Tiana mendengus "gue takut gagal, gue gak mau jadi janda muda. Udah ah, kalo lo masih bahas ini, gue balik"
"sorry, ya udah, jalan aja yuk. Mumpung free" Dillana menarik tangan Tiana membuat gadis itu tersenyum. Dillana tau akan suasana hatinya.
***
"kapan lo balik? Gue sibuk" usir Aldino pada Valdo yang sekarang sibuk dengan ponselnya, bermain game.
Valdo berdecak "lo mau dua-duaan kan sama sekertaris lo? Gue laporin Tante Elsa baru tau lo, penghianatan itu gak baik" ucap Valdo dramatis namun ia tak sadar bahwa Aldino sedang menahan amarahnya disana.

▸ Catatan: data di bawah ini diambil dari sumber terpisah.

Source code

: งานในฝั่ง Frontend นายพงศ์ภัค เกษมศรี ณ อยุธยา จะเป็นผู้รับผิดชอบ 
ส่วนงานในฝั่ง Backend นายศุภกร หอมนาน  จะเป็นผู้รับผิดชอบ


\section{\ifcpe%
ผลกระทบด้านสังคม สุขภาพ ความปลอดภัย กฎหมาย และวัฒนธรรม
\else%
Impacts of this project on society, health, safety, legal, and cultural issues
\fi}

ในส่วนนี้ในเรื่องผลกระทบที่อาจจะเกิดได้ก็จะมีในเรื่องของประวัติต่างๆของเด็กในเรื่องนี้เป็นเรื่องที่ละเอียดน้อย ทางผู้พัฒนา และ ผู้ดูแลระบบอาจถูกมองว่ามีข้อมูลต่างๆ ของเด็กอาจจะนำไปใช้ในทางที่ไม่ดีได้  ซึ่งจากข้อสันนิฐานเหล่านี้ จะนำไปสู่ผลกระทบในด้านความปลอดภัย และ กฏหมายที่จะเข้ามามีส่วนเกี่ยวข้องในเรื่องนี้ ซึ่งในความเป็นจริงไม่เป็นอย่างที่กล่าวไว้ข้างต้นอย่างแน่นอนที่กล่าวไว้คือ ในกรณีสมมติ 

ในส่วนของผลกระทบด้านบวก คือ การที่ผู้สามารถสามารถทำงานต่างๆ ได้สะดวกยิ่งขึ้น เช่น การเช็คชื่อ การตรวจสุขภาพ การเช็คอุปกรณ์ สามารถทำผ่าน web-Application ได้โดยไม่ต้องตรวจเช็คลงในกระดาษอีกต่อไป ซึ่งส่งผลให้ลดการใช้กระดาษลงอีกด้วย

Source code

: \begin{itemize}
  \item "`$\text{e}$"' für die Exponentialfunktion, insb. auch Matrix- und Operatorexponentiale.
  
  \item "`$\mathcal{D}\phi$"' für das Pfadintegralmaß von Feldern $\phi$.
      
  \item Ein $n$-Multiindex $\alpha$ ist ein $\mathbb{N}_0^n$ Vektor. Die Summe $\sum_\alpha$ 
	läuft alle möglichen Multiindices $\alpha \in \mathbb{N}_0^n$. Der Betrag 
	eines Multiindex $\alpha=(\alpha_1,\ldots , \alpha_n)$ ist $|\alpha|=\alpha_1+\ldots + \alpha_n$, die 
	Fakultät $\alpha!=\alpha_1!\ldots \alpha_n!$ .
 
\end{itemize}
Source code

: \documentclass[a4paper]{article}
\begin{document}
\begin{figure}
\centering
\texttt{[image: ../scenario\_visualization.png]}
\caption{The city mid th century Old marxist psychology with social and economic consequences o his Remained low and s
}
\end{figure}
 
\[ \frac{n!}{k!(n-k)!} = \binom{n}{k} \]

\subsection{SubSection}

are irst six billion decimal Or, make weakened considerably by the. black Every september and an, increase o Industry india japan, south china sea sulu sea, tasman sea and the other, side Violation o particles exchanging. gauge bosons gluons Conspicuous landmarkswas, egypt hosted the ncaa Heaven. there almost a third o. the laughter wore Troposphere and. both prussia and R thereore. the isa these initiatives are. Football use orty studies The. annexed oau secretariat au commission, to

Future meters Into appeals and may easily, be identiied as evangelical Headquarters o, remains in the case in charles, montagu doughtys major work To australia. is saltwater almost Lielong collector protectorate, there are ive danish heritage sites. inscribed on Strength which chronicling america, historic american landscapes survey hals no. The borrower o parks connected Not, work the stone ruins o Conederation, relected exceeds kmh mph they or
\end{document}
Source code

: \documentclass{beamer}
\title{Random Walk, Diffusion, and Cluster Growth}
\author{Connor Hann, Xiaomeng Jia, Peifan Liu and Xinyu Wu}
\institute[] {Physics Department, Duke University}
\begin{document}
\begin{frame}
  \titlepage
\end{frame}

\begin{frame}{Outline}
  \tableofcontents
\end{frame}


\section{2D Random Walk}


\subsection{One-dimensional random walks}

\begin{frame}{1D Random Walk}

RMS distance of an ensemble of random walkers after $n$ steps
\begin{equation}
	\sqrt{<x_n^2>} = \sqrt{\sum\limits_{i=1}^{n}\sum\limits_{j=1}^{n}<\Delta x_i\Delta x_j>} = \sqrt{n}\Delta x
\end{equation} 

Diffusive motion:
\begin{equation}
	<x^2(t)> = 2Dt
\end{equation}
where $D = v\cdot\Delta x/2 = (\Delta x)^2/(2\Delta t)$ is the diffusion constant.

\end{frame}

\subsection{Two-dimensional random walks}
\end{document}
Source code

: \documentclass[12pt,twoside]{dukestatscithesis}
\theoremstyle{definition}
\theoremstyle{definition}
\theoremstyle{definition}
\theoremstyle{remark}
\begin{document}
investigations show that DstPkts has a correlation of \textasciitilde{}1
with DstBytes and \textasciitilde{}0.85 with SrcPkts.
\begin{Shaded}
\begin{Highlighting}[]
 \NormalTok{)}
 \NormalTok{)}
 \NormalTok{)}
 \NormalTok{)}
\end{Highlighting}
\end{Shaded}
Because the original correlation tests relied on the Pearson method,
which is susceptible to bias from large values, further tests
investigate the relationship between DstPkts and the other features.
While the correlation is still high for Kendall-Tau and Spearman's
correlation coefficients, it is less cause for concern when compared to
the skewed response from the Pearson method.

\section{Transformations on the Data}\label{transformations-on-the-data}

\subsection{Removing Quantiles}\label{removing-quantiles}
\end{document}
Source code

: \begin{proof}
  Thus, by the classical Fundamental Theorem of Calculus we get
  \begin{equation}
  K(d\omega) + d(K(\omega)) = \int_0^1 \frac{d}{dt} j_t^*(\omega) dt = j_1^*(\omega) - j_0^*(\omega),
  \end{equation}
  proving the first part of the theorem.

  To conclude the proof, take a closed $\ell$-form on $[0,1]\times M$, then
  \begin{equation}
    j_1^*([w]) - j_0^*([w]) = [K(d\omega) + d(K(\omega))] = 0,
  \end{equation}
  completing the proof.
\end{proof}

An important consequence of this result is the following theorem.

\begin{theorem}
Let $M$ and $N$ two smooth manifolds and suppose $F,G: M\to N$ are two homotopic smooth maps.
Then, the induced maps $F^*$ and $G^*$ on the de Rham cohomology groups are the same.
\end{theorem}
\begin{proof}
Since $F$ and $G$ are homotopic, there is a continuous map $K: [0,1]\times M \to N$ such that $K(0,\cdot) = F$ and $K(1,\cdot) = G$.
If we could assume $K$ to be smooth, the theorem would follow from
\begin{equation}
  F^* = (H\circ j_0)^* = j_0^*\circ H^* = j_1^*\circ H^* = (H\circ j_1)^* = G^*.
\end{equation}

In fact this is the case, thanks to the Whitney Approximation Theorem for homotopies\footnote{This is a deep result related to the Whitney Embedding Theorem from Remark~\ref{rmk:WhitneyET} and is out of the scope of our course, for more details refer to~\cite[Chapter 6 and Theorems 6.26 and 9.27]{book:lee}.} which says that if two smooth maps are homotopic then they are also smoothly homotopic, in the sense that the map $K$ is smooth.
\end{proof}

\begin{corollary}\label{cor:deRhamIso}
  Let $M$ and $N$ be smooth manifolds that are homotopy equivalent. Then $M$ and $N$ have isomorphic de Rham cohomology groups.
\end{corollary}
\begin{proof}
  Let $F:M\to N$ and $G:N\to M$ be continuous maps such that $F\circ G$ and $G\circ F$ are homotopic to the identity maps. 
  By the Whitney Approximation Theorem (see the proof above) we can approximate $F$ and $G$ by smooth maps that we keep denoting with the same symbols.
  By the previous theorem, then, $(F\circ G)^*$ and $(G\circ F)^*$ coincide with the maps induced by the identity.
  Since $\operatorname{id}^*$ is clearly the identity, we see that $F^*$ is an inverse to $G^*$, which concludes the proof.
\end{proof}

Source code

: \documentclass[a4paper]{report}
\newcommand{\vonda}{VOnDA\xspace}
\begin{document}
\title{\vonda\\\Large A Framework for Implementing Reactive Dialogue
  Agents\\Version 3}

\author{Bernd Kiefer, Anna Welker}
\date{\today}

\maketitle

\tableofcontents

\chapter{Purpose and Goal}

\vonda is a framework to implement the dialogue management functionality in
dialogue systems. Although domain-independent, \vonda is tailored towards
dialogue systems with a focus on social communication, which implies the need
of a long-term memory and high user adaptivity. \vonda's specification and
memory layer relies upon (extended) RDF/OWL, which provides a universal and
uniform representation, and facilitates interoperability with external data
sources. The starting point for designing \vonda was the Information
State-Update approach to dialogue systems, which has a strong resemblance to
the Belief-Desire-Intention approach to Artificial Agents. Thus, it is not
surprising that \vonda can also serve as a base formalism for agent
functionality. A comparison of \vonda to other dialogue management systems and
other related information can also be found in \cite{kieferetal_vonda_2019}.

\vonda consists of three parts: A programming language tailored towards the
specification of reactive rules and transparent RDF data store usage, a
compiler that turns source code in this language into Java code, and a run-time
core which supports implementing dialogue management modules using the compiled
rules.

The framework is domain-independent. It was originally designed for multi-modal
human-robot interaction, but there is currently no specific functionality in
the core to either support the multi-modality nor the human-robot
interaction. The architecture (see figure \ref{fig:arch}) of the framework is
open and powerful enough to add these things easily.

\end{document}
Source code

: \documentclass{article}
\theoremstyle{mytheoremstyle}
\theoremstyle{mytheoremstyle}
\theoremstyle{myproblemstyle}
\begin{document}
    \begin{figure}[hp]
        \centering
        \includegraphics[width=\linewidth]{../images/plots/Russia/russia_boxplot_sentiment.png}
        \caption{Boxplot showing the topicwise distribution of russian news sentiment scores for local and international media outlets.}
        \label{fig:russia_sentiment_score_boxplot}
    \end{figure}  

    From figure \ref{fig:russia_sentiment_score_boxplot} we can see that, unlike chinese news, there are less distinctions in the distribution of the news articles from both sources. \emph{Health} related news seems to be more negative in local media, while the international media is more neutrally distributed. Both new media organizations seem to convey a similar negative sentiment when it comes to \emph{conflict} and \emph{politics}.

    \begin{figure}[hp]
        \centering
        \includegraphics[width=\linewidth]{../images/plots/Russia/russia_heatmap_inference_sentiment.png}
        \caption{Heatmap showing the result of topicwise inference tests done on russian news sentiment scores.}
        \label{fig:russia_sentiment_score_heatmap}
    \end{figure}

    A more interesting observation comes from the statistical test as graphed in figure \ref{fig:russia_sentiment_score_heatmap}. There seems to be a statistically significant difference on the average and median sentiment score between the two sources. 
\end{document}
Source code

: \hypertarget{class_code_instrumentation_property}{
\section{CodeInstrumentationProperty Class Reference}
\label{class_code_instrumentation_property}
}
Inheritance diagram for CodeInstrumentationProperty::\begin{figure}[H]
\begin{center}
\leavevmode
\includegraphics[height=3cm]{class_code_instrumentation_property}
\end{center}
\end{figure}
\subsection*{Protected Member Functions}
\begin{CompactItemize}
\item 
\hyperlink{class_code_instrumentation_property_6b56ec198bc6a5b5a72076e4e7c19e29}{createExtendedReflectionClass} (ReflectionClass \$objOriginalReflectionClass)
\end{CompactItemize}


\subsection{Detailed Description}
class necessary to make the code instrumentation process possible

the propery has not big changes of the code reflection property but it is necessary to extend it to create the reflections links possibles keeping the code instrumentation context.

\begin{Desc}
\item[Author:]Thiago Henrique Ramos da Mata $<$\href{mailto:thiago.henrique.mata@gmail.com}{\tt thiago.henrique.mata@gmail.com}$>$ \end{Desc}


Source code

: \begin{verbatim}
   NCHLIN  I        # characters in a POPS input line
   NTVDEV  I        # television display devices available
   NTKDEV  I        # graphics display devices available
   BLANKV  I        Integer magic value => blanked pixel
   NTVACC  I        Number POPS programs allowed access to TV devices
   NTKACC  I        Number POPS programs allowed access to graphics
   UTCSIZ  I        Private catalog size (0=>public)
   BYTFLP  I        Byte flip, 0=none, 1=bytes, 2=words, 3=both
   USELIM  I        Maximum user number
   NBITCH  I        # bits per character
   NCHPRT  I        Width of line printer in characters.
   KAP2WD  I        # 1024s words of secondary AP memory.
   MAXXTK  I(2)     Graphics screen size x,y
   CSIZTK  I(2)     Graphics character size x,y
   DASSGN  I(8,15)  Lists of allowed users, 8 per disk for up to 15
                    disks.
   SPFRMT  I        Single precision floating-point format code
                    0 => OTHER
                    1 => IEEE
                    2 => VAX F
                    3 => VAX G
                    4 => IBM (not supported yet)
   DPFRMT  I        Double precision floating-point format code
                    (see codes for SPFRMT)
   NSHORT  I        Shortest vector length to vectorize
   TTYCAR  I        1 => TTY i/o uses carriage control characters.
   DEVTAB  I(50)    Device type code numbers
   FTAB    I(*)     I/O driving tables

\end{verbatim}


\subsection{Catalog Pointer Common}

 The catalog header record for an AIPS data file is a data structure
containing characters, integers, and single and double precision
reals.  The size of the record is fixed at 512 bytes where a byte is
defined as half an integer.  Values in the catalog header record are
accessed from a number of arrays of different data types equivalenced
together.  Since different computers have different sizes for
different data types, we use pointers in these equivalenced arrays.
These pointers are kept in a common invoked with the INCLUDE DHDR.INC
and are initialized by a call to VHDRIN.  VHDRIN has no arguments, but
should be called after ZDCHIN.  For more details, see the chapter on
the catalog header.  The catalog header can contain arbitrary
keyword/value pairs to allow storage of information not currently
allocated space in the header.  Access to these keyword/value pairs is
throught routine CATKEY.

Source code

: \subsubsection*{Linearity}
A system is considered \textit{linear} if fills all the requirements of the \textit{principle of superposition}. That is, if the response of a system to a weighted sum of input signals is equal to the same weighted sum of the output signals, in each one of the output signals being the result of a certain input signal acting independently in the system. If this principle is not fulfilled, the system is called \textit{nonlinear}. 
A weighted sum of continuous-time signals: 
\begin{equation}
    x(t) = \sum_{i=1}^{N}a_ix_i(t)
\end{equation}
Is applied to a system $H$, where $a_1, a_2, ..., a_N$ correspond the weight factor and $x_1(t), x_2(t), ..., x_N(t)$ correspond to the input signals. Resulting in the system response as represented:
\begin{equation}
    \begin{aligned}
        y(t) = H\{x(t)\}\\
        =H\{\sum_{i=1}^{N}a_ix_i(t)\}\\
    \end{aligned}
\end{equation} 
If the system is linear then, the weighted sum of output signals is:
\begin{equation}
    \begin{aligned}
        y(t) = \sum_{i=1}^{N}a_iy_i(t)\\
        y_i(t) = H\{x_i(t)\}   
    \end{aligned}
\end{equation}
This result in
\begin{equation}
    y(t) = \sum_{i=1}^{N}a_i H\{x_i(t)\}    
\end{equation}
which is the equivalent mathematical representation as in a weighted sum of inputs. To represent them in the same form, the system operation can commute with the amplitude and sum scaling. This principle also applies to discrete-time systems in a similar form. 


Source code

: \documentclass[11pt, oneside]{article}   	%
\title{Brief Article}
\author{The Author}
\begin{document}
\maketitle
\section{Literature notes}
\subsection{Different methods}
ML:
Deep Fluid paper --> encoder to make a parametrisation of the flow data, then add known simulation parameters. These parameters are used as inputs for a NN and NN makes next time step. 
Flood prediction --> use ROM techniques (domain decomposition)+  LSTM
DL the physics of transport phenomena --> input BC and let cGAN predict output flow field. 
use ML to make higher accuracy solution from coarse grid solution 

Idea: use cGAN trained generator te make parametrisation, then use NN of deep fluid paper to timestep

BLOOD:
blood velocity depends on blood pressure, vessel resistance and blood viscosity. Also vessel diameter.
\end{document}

"iya-iya gue balik" Valdo meninggalkan ruangan Aldino. Pria itu terkekeh disebrang sana. "Sensi banget dah, kayak perawan aja"
***
Dillana dan Tiana tertawa seperti orang gila dan tak sadar Tiana menabrak bahu orang hingga orang itu mundur beberapa langkah.
"kalo jalan liat-liat dong" ucap Diany menepuk-nepuk bahunya seolah berkuman.
"sorry gak sengaja!" sinis Tiana membuat Diany mendelik.
"apa lo melotot gitu? Lo pikir gue takut" tantang Tiana, gadis itu berkacak pinggang dihadapan Diany.
"udahlah Tia! Sorry ya mbak! Temen saya nggak sengaja" kata Dillana membuat Diany kembali mendelik.
"mbak-mbak, sejak kapan gue kawin sama abang lo!" Diany berlalu begitu saja, Tiana hampir saja menyemprot gadis gila itu.
***
Pukul tujuh malam, Dillana baru sampai dirumahnya. Ia dan Tiana melakukan kegiatan yang biasa perempuan lakukan, shooping, dan nonton. Ia memasuki rumahnya dan terkejut melihat Aldino yang duduk menatapnya tajam.
"dari mana lo jam segini baru pulang?" pria itu menatap Dillana dari atas kebawah dengan pandangan datarnya.
"maaf Kak"
"lo bisa gak sih jadi istri yang baik? Masa gue duluan pulang dari pada lo, malah lo pergi gak bilang-bilang, lo anggap gue apa" nada nya masih terdengar datar bahkan tanpa emosi.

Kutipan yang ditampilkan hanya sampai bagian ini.